Dalam kesempatan itu, Wagub Ingkong—mewakili Gubernur Kaltara—menyampaikan ucapan selamat menyambut Natal 25 Desember 2025 kepada seluruh keluarga besar TP PKK Kaltara yang merayakan. Ia menegaskan, Natal bukan sekadar seremoni tahunan, melainkan momen penting untuk memperkuat kebersamaan dan meneguhkan kembali peran TP PKK sebagai penggerak kesejahteraan keluarga.
“Natal bukan hanya seremonial, tetapi momentum memperkokoh kebersamaan dan meneguhkan TP-PKK sebagai motor penggerak kesejahteraan, serta pilar penting dalam membangun iman dan kerukunan keluarga,” ujar Wagub.
Perayaan Natal tahun ini mengusung tema “Kehadiran Tuhan untuk Menyelamatkan Keluarga”, seperti yang dirumuskan PGI dan KWI. Tema tersebut menyoroti pentingnya keluarga sebagai fondasi kehidupan sosial, terutama di tengah tantangan moral, ekonomi, dan digitalisasi.
“Kelahiran Yesus Kristus menunjukkan bahwa Tuhan hadir secara nyata dalam kehidupan manusia. Karya penyelamatan dimulai dari unit terkecil dalam masyarakat, yaitu keluarga,” imbuhnya.

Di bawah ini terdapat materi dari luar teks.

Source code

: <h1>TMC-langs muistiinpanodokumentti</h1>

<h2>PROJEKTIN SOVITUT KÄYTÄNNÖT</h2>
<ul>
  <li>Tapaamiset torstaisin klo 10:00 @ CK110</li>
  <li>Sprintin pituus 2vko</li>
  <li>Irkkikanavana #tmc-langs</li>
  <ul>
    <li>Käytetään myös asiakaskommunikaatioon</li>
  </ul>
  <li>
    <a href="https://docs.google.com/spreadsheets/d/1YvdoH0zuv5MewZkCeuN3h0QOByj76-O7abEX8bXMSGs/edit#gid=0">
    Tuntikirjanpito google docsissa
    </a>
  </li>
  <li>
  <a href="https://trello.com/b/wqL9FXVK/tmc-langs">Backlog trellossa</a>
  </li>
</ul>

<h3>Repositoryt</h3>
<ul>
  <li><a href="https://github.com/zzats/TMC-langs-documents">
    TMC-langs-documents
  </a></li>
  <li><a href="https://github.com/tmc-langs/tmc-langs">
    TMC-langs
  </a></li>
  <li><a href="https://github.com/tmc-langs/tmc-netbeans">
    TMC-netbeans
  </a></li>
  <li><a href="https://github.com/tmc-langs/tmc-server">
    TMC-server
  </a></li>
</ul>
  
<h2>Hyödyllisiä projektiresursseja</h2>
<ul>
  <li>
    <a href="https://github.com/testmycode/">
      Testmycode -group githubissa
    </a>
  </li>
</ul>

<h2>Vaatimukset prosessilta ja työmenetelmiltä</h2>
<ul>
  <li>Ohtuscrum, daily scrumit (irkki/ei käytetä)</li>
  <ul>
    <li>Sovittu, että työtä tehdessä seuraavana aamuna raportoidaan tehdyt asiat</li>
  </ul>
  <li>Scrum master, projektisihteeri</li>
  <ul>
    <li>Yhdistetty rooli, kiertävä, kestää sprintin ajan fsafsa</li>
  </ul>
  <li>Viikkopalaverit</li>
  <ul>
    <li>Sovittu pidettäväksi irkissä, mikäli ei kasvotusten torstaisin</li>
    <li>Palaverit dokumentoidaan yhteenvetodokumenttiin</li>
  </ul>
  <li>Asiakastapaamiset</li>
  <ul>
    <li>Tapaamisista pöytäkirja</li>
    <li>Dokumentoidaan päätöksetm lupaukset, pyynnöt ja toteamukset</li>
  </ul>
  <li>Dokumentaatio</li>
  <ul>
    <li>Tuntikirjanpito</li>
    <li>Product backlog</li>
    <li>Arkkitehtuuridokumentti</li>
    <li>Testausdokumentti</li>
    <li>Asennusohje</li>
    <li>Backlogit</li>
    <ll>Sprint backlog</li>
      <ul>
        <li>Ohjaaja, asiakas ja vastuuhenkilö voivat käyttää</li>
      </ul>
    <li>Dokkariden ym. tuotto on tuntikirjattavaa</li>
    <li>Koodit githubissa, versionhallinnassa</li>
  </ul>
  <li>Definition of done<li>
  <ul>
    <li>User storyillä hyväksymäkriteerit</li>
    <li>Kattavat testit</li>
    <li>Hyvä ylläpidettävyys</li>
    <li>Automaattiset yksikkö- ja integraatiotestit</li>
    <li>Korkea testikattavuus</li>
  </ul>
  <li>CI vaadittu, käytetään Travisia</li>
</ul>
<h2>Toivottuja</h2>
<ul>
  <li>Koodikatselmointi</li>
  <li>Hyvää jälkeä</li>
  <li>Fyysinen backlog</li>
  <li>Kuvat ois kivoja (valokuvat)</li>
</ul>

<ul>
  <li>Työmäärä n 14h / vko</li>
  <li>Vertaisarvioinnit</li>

Wagub Ingkong juga menyinggung tantangan yang dihadapi keluarga modern, mulai dari krisis moral, tekanan ekonomi, hingga komunikasi lintas generasi. Menurutnya, semua tantangan ini menuntut penguatan nilai dan karakter dari lingkungan keluarga.
Karena itu, ia mengajak TP PKK Kaltara untuk mengambil peran lebih strategis dalam merespons persoalan sosial dan memperkuat ketahanan keluarga di daerah.
“TP PKK harus menjadi garda terdepan memperkuat ketahanan keluarga, menjadi duta perdamaian dan kasih Kristus, serta melindungi keluarga dari berbagai kerentanan sosial,” tegasnya.
Ia menambahkan, pesan Natal tentang pengharapan, kasih, dan kepedulian harus selaras dengan 10 Program Pokok PKK, mulai dari penghayatan Pancasila, kesehatan, pendidikan, hingga peningkatan pangan dan sandang. Menurutnya, seluruh program itu bermuara pada tujuan besar: membangun keluarga yang sejahtera lahir dan batin.
“Semangat pelayanan tanpa pamrih, seperti yang dicontohkan dalam kisah Natal, adalah modal utama kita dalam menjalankan program PKK di seluruh wilayah Kaltara,” jelasnya.
Wagub juga mengingatkan bahwa perayaan Natal harus menjadi momentum memperkuat persaudaraan, toleransi, dan kerukunan antarumat beragama di Bumi Benuanta.
“Pemprov Kaltara akan terus mendukung upaya penguatan keluarga, peningkatan kesejahteraan masyarakat, dan pemeliharaan kerukunan umat beragama,” tutupnya.
Acara ini turut dihadiri Staf Ahli Bidang I TP PKK Kaltara Kornie Serliany Ingkong Ala, S.T., Asisten Administrasi Umum Setdaprov Kaltara Pollymaart Sijabat, SKM., M.AP., dan Kepala BPPD Kaltara Ferdy Manurun Tanduklangi, S.E., M.Si.